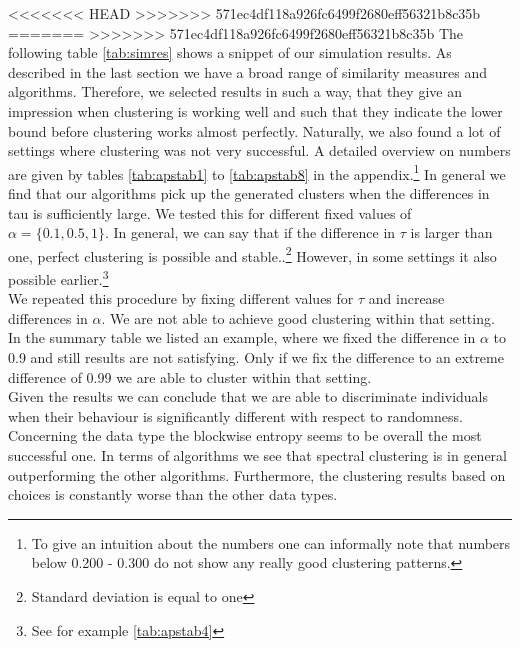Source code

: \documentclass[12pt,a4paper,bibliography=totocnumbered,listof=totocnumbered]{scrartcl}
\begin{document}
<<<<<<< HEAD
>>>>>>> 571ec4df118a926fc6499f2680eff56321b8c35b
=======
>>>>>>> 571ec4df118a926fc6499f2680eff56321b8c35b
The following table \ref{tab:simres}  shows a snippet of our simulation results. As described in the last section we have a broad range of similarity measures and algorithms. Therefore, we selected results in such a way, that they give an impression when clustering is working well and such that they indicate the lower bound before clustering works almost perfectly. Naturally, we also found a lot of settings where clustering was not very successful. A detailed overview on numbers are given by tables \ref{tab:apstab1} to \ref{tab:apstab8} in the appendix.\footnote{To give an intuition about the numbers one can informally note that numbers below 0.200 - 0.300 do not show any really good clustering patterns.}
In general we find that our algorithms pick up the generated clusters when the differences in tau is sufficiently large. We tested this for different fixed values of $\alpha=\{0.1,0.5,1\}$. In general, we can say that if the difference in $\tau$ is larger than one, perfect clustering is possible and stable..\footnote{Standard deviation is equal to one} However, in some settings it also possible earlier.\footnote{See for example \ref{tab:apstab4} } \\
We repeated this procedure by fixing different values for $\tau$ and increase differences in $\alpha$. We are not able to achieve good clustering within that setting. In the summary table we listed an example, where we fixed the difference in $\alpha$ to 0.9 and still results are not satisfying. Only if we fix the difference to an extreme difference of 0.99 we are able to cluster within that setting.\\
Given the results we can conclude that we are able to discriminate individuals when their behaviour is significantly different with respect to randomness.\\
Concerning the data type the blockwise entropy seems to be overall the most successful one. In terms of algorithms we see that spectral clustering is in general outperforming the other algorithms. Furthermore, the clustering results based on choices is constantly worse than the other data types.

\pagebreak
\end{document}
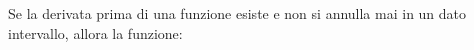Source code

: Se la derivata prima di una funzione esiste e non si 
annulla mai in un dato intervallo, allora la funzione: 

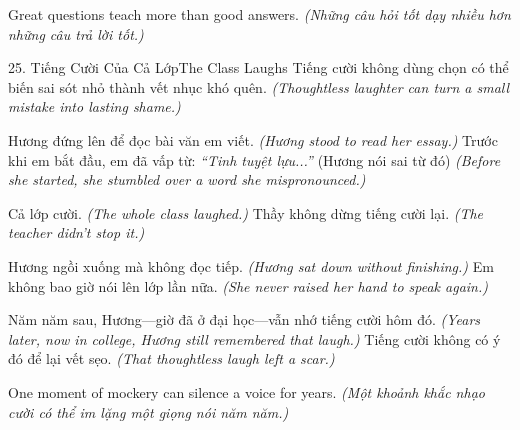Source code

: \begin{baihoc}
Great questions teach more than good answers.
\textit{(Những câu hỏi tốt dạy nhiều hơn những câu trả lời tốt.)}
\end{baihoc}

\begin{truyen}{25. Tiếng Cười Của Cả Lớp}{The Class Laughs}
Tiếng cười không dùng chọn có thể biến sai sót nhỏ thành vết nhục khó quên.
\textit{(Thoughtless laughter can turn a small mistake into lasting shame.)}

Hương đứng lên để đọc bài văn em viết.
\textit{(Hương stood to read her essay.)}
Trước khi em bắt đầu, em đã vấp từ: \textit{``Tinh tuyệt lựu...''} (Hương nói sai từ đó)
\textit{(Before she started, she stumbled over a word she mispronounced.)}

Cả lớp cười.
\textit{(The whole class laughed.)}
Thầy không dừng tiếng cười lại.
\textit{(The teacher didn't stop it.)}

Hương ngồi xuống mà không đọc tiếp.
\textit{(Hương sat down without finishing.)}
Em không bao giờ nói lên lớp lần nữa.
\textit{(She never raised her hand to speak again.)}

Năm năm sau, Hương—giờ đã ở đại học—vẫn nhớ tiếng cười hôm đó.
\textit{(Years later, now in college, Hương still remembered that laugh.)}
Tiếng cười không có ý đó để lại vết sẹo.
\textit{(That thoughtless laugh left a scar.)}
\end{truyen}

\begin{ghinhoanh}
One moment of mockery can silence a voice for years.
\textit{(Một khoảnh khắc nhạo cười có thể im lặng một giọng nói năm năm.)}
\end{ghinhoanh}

┄┄┄┄┄┄┄┄┄┄

__Exercise brief__.
Write out the records once more, word for word, though without the pictures they contain.

__Response box__.
Source code

: \documentclass[12pt,a4paper,bibliography=totocnumbered,listof=totocnumbered]{scrartcl}
\begin{document}
<<<<<<< HEAD
>>>>>>> 571ec4df118a926fc6499f2680eff56321b8c35b
=======
>>>>>>> 571ec4df118a926fc6499f2680eff56321b8c35b
The following table \ref{tab:simres}  shows a snippet of our simulation results. As described in the last section we have a broad range of similarity measures and algorithms. Therefore, we selected results in such a way, that they give an impression when clustering is working well and such that they indicate the lower bound before clustering works almost perfectly. Naturally, we also found a lot of settings where clustering was not very successful. A detailed overview on numbers are given by tables \ref{tab:apstab1} to \ref{tab:apstab8} in the appendix.\footnote{To give an intuition about the numbers one can informally note that numbers below 0.200 - 0.300 do not show any really good clustering patterns.}
In general we find that our algorithms pick up the generated clusters when the differences in tau is sufficiently large. We tested this for different fixed values of $\alpha=\{0.1,0.5,1\}$. In general, we can say that if the difference in $\tau$ is larger than one, perfect clustering is possible and stable..\footnote{Standard deviation is equal to one} However, in some settings it also possible earlier.\footnote{See for example \ref{tab:apstab4} } \\
We repeated this procedure by fixing different values for $\tau$ and increase differences in $\alpha$. We are not able to achieve good clustering within that setting. In the summary table we listed an example, where we fixed the difference in $\alpha$ to 0.9 and still results are not satisfying. Only if we fix the difference to an extreme difference of 0.99 we are able to cluster within that setting.\\
Given the results we can conclude that we are able to discriminate individuals when their behaviour is significantly different with respect to randomness.\\
Concerning the data type the blockwise entropy seems to be overall the most successful one. In terms of algorithms we see that spectral clustering is in general outperforming the other algorithms. Furthermore, the clustering results based on choices is constantly worse than the other data types.

\pagebreak
\end{document}
Source code

: Se la derivata prima di una funzione esiste e non si 
annulla mai in un dato intervallo, allora la funzione: 

Source code

: \begin{baihoc}
Great questions teach more than good answers.
\textit{(Những câu hỏi tốt dạy nhiều hơn những câu trả lời tốt.)}
\end{baihoc}

\begin{truyen}{25. Tiếng Cười Của Cả Lớp}{The Class Laughs}
Tiếng cười không dùng chọn có thể biến sai sót nhỏ thành vết nhục khó quên.
\textit{(Thoughtless laughter can turn a small mistake into lasting shame.)}

Hương đứng lên để đọc bài văn em viết.
\textit{(Hương stood to read her essay.)}
Trước khi em bắt đầu, em đã vấp từ: \textit{``Tinh tuyệt lựu...''} (Hương nói sai từ đó)
\textit{(Before she started, she stumbled over a word she mispronounced.)}

Cả lớp cười.
\textit{(The whole class laughed.)}
Thầy không dừng tiếng cười lại.
\textit{(The teacher didn't stop it.)}

Hương ngồi xuống mà không đọc tiếp.
\textit{(Hương sat down without finishing.)}
Em không bao giờ nói lên lớp lần nữa.
\textit{(She never raised her hand to speak again.)}

Năm năm sau, Hương—giờ đã ở đại học—vẫn nhớ tiếng cười hôm đó.
\textit{(Years later, now in college, Hương still remembered that laugh.)}
Tiếng cười không có ý đó để lại vết sẹo.
\textit{(That thoughtless laugh left a scar.)}
\end{truyen}

\begin{ghinhoanh}
One moment of mockery can silence a voice for years.
\textit{(Một khoảnh khắc nhạo cười có thể im lặng một giọng nói năm năm.)}
\end{ghinhoanh}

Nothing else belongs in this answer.